[Saved data entries]

☆ ☆ ☆ ☆

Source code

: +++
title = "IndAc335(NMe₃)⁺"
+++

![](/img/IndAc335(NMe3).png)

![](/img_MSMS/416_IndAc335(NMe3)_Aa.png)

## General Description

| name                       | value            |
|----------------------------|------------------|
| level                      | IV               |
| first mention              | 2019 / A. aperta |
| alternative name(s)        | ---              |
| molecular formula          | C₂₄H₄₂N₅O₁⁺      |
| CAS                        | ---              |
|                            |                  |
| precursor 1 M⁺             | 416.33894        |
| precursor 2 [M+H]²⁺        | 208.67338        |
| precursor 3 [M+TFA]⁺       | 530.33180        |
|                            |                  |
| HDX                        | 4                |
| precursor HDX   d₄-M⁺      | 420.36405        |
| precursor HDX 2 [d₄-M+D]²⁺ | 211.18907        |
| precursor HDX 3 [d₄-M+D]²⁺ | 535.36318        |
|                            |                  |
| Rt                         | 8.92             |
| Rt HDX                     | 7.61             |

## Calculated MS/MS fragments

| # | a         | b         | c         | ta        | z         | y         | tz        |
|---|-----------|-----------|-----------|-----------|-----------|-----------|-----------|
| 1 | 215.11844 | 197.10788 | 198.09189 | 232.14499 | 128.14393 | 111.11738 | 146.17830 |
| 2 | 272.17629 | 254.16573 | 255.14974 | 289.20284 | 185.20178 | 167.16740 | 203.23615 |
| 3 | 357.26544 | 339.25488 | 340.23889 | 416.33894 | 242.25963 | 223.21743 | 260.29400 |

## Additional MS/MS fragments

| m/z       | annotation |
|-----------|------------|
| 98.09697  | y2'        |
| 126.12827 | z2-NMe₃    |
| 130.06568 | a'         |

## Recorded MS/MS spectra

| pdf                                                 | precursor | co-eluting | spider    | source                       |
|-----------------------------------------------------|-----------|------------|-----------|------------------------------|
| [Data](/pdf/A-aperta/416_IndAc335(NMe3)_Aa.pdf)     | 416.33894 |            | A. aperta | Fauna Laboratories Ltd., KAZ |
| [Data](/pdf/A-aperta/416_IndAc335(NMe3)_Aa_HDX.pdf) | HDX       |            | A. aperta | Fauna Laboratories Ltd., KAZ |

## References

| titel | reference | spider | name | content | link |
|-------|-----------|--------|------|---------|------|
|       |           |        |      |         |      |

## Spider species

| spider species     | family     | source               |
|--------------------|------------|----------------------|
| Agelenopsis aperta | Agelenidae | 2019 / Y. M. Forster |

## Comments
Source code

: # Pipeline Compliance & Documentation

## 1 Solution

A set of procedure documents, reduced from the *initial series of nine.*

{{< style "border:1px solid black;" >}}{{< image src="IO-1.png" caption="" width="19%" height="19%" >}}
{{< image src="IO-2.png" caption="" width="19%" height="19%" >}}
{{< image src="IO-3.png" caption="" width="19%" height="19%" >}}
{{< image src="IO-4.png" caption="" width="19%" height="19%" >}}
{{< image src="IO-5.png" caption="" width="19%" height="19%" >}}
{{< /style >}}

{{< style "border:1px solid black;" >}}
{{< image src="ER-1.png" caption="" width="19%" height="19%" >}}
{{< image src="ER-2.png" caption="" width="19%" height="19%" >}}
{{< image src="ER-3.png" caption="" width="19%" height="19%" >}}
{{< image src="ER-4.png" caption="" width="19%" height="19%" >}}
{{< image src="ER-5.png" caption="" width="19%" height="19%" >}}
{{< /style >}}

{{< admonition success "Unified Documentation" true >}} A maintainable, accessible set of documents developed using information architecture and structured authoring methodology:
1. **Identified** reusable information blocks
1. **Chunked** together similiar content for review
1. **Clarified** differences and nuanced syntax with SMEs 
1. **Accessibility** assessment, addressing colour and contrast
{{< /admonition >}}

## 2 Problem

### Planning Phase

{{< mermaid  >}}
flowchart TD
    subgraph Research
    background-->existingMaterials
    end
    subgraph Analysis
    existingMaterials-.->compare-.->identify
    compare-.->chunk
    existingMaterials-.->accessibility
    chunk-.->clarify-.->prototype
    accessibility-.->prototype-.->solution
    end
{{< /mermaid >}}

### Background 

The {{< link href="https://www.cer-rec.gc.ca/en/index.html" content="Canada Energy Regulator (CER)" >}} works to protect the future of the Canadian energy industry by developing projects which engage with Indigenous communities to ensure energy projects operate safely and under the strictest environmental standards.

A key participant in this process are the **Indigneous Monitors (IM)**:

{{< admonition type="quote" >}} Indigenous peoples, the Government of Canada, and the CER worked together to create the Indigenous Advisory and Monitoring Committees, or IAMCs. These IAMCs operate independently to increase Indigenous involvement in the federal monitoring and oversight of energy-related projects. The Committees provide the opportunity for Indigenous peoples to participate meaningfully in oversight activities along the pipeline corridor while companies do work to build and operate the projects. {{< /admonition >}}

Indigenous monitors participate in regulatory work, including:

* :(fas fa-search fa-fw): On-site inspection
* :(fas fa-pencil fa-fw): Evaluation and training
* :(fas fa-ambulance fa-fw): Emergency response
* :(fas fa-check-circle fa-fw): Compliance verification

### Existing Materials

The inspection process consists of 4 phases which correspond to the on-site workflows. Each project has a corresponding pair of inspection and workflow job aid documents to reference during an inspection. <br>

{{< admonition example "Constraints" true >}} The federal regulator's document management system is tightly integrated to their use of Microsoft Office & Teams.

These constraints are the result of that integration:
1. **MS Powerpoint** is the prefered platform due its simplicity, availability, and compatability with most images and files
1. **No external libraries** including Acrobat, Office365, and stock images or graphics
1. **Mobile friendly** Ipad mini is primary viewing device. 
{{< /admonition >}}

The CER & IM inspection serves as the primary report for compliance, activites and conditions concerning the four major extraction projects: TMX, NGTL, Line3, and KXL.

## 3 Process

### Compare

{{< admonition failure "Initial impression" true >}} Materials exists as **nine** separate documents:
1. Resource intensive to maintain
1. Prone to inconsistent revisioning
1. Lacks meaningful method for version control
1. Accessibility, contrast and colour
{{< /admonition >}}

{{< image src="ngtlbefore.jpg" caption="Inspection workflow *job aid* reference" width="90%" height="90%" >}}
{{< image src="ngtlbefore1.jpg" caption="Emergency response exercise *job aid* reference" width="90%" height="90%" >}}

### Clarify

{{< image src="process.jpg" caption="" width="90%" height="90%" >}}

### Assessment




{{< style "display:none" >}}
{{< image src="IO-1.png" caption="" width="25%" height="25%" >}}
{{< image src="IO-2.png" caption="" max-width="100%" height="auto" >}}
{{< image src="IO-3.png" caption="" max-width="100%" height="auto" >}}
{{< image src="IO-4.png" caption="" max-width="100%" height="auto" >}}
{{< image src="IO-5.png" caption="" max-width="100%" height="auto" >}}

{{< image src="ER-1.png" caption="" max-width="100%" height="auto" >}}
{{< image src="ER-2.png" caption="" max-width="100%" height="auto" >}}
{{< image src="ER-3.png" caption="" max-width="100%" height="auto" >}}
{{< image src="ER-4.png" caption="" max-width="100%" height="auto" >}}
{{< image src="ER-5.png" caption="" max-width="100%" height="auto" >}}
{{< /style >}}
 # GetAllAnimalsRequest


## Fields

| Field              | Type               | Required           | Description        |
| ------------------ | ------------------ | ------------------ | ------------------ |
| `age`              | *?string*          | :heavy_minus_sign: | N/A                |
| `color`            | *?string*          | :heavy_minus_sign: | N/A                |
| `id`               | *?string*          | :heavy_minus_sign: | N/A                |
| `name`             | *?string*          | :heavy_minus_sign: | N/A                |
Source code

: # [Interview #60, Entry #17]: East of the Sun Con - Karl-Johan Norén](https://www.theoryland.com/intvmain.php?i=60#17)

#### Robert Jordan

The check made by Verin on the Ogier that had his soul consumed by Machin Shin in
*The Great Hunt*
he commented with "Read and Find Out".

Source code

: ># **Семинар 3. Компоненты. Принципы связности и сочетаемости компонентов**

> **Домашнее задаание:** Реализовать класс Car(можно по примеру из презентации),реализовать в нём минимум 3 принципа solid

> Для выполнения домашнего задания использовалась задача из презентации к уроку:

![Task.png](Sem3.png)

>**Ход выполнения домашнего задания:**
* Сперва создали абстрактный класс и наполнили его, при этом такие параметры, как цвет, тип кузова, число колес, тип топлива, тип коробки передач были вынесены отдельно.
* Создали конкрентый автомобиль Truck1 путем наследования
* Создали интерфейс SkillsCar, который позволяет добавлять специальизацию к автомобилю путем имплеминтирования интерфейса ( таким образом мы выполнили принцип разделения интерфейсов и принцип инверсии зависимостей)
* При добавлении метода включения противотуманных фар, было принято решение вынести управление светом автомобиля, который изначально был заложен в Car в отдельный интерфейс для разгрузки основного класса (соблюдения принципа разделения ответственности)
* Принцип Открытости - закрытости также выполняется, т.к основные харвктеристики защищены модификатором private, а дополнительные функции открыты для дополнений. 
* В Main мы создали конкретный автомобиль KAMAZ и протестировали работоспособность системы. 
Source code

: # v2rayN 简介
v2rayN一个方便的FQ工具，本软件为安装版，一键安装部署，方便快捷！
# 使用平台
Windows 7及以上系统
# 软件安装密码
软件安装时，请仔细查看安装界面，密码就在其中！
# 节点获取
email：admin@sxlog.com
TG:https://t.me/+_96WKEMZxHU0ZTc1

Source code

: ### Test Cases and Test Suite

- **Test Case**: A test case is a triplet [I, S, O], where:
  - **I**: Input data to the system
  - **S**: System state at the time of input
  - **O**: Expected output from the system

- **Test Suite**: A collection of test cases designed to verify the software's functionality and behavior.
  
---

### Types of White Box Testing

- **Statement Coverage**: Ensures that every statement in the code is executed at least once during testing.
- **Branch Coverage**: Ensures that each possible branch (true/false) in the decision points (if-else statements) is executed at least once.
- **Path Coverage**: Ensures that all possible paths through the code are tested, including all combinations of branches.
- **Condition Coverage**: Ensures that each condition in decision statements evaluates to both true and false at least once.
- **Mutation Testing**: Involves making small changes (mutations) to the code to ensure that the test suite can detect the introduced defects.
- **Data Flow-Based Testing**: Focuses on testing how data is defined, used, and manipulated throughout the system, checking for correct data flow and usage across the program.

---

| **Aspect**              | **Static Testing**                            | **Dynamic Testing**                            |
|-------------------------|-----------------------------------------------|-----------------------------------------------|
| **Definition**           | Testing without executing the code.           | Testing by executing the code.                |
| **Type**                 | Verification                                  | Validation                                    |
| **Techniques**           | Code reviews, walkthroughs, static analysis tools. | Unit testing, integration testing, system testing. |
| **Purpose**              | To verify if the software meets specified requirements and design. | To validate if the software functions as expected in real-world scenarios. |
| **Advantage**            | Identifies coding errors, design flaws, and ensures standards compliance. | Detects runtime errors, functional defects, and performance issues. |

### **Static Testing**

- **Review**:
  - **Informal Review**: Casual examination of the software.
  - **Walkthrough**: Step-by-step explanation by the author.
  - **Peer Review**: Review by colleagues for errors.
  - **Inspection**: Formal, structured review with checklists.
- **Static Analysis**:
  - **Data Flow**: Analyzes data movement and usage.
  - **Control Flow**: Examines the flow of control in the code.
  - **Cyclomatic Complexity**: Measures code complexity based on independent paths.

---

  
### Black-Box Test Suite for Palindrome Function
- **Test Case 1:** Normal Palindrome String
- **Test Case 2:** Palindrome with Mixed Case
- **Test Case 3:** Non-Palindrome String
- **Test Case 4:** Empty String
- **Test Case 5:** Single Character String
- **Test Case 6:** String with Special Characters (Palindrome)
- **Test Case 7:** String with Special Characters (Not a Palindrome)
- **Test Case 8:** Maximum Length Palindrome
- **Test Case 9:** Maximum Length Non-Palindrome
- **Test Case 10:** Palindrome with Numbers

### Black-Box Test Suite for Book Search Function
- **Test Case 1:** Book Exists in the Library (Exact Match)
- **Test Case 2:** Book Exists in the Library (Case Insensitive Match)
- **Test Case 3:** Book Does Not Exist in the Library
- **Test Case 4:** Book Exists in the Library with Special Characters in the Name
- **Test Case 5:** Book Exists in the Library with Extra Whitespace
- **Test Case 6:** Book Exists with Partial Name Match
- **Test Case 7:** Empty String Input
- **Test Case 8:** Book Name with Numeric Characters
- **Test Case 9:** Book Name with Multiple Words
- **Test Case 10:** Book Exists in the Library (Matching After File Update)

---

☆ ☆ ☆ ☆

EXERCISE:
Work out how many lines of the data include the word "Palindrome". Then write only that number.

SOLUTION TO THIS PROBLEM:
9